◆ Problem statement
Pictures aside, output each record exactly.
[Data extracts Boundary: Start]
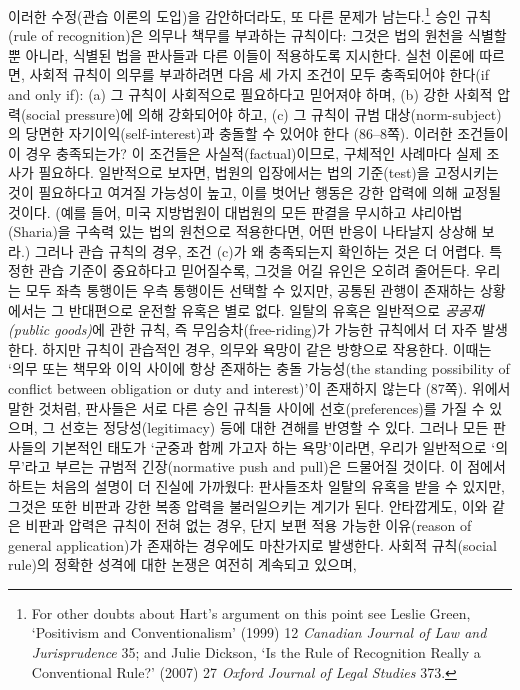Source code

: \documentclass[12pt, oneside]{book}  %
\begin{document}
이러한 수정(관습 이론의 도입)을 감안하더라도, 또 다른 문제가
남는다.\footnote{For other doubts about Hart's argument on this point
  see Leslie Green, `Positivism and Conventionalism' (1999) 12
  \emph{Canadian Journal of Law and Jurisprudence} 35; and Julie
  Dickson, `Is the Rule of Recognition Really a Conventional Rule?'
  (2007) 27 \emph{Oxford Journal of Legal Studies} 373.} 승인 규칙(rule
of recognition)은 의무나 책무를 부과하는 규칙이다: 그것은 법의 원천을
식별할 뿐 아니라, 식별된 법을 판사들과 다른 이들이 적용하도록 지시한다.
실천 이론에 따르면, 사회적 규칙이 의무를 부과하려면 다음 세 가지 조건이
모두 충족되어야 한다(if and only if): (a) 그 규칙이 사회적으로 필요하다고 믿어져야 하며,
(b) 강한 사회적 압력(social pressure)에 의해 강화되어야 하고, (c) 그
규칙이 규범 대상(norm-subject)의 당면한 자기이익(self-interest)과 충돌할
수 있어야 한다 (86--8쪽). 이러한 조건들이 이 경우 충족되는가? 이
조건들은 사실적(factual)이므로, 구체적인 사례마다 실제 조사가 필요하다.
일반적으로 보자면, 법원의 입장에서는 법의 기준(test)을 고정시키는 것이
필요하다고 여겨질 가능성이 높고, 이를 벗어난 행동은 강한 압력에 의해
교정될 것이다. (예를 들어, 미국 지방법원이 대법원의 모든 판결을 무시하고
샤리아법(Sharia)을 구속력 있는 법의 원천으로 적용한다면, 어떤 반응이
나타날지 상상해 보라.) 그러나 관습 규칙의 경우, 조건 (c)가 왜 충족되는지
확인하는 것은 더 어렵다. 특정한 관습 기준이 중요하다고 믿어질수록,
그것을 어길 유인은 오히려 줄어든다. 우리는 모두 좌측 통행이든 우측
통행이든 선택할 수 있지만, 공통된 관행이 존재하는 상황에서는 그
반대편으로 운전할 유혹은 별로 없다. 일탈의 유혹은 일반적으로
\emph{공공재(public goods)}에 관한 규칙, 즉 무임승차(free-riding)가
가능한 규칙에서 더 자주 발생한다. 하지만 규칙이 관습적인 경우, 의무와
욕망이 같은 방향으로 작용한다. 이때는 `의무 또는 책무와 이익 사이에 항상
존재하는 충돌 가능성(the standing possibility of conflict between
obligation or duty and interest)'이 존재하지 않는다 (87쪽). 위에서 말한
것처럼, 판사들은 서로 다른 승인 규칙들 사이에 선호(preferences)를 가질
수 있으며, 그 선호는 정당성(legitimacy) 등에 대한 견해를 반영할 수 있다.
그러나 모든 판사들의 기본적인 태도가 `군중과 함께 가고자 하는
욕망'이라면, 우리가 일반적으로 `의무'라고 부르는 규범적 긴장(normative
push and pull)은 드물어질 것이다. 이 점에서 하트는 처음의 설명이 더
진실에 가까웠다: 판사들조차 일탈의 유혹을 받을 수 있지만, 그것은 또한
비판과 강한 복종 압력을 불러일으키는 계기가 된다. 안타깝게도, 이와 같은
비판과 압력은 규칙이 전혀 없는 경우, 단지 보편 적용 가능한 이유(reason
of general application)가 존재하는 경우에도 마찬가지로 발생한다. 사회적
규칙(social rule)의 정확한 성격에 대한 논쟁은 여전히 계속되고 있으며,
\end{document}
[Data extracts Boundary: End]
◆ Exercise solution
Source code

: \documentclass[12pt, oneside]{book}  %
\begin{document}
이러한 수정(관습 이론의 도입)을 감안하더라도, 또 다른 문제가
남는다.\footnote{For other doubts about Hart's argument on this point
  see Leslie Green, `Positivism and Conventionalism' (1999) 12
  \emph{Canadian Journal of Law and Jurisprudence} 35; and Julie
  Dickson, `Is the Rule of Recognition Really a Conventional Rule?'
  (2007) 27 \emph{Oxford Journal of Legal Studies} 373.} 승인 규칙(rule
of recognition)은 의무나 책무를 부과하는 규칙이다: 그것은 법의 원천을
식별할 뿐 아니라, 식별된 법을 판사들과 다른 이들이 적용하도록 지시한다.
실천 이론에 따르면, 사회적 규칙이 의무를 부과하려면 다음 세 가지 조건이
모두 충족되어야 한다(if and only if): (a) 그 규칙이 사회적으로 필요하다고 믿어져야 하며,
(b) 강한 사회적 압력(social pressure)에 의해 강화되어야 하고, (c) 그
규칙이 규범 대상(norm-subject)의 당면한 자기이익(self-interest)과 충돌할
수 있어야 한다 (86--8쪽). 이러한 조건들이 이 경우 충족되는가? 이
조건들은 사실적(factual)이므로, 구체적인 사례마다 실제 조사가 필요하다.
일반적으로 보자면, 법원의 입장에서는 법의 기준(test)을 고정시키는 것이
필요하다고 여겨질 가능성이 높고, 이를 벗어난 행동은 강한 압력에 의해
교정될 것이다. (예를 들어, 미국 지방법원이 대법원의 모든 판결을 무시하고
샤리아법(Sharia)을 구속력 있는 법의 원천으로 적용한다면, 어떤 반응이
나타날지 상상해 보라.) 그러나 관습 규칙의 경우, 조건 (c)가 왜 충족되는지
확인하는 것은 더 어렵다. 특정한 관습 기준이 중요하다고 믿어질수록,
그것을 어길 유인은 오히려 줄어든다. 우리는 모두 좌측 통행이든 우측
통행이든 선택할 수 있지만, 공통된 관행이 존재하는 상황에서는 그
반대편으로 운전할 유혹은 별로 없다. 일탈의 유혹은 일반적으로
\emph{공공재(public goods)}에 관한 규칙, 즉 무임승차(free-riding)가
가능한 규칙에서 더 자주 발생한다. 하지만 규칙이 관습적인 경우, 의무와
욕망이 같은 방향으로 작용한다. 이때는 `의무 또는 책무와 이익 사이에 항상
존재하는 충돌 가능성(the standing possibility of conflict between
obligation or duty and interest)'이 존재하지 않는다 (87쪽). 위에서 말한
것처럼, 판사들은 서로 다른 승인 규칙들 사이에 선호(preferences)를 가질
수 있으며, 그 선호는 정당성(legitimacy) 등에 대한 견해를 반영할 수 있다.
그러나 모든 판사들의 기본적인 태도가 `군중과 함께 가고자 하는
욕망'이라면, 우리가 일반적으로 `의무'라고 부르는 규범적 긴장(normative
push and pull)은 드물어질 것이다. 이 점에서 하트는 처음의 설명이 더
진실에 가까웠다: 판사들조차 일탈의 유혹을 받을 수 있지만, 그것은 또한
비판과 강한 복종 압력을 불러일으키는 계기가 된다. 안타깝게도, 이와 같은
비판과 압력은 규칙이 전혀 없는 경우, 단지 보편 적용 가능한 이유(reason
of general application)가 존재하는 경우에도 마찬가지로 발생한다. 사회적
규칙(social rule)의 정확한 성격에 대한 논쟁은 여전히 계속되고 있으며,
\end{document}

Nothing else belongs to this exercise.